More on one of the British's favorite meals - Fish and Chips.
Prep Time: 10 minutes
Cook Time: 20 minutes
Total Time: 30 minutes
Yield: Serves 4
- 1 1⁄2 cups all-purpose flour
- 2 tablespoons Peanut oil, plus more for deep-frying
- About 1 cup good beer – anything will do, including stout, but preferably not cheap lager
- 2 pounds Mixed fish fillets of your choice (cod, salmon, wahoo, haddock, etc.) - skin removed, if any
- Salt and freshly ground black pepper
Heat a good amount of peanut oil (about 2-inches deep) in a large, deep, heavy-bottomed pan until it reaches 320°F (160°C).
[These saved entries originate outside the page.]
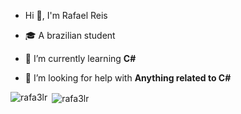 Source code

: - Hi 👋, I'm Rafael Reis

- 🎓 A brazilian student

- 🌱 I’m currently learning **C#**

- 🤝 I’m looking for help with **Anything related to C#**

<p><img align="left" src="https://github-readme-stats.vercel.app/api/top-langs?username=rafa3lr&show_icons=true&locale=en&layout=compact" alt="rafa3lr" /></p>

<p>&nbsp;<img align="center" src="https://github-readme-stats.vercel.app/api?username=rafa3lr&show_icons=true&locale=en" alt="rafa3lr" /></p>



<!--
**Rafa3lR/Rafa3lR** is a ✨ _special_ ✨ repository because its `README.md` (this file) appears on your GitHub profile.

Here are some ideas to get you started:

- 🔭 I’m currently working on ...
- 🌱 I’m currently learning ...
- 👯 I’m looking to collaborate on ...
- 🤔 I’m looking for help with ...
- 💬 Ask me about ...
- 📫 How to reach me: ...
- 😄 Pronouns: ...
- ⚡ Fun fact: ...
-->
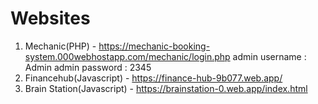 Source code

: # Websites
1. Mechanic(PHP) - https://mechanic-booking-system.000webhostapp.com/mechanic/login.php
admin username : Admin
admin password : 2345
2. Financehub(Javascript) - https://finance-hub-9b077.web.app/
3. Brain Station(Javascript) - https://brainstation-0.web.app/index.html
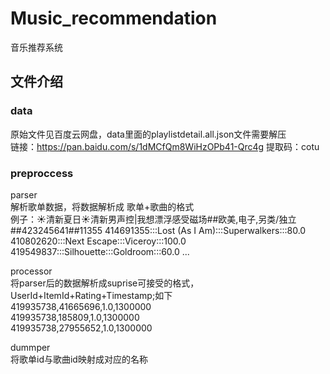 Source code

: # Music_recommendation
音乐推荐系统

## 文件介绍
### data
原始文件见百度云网盘，data里面的playlistdetail.all.json文件需要解压  
链接：https://pan.baidu.com/s/1dMCfQm8WiHzOPb41-Qrc4g
提取码：cotu 

### preproccess
parser  
解析歌单数据，将数据解析成 歌单+歌曲的格式  
例子：☀清新夏日☀清新男声控|我想漂浮感受磁场##欧美,电子,另类/独立##423245641##11355	414691355:::Lost (As I Am):::Superwalkers:::80.0	410802620:::Next Escape:::Viceroy:::100.0	419549837:::Silhouette:::Goldroom:::60.0 ...

processor  
将parser后的数据解析成suprise可接受的格式，UserId+ItemId+Rating+Timestamp;如下  
419935738,41665696,1.0,1300000  
419935738,185809,1.0,1300000  
419935738,27955652,1.0,1300000

dummper  
将歌单id与歌曲id映射成对应的名称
Dip your chosen piece of fish into the batter so it is thoroughly immersed, then lift it out and hold it over the bowl for a few seconds so any excess batter drops back in. Now lower the battered fish into the hot oil. Do this one piece at a time, if using large portions, or in small batches for smaller pieces, so as not to crowd the pan.
Fry large pieces of fish for 4 to 5 minutes, and smaller items, for 2 minutes or so, until golden brown and crisp. Scoop them out with a wire skimmer, and transfer to a warm dish lined with paper towels. Keep them warm while you fry the remaining fish, then serve right away, with ketchup or perhaps some tartar sauce.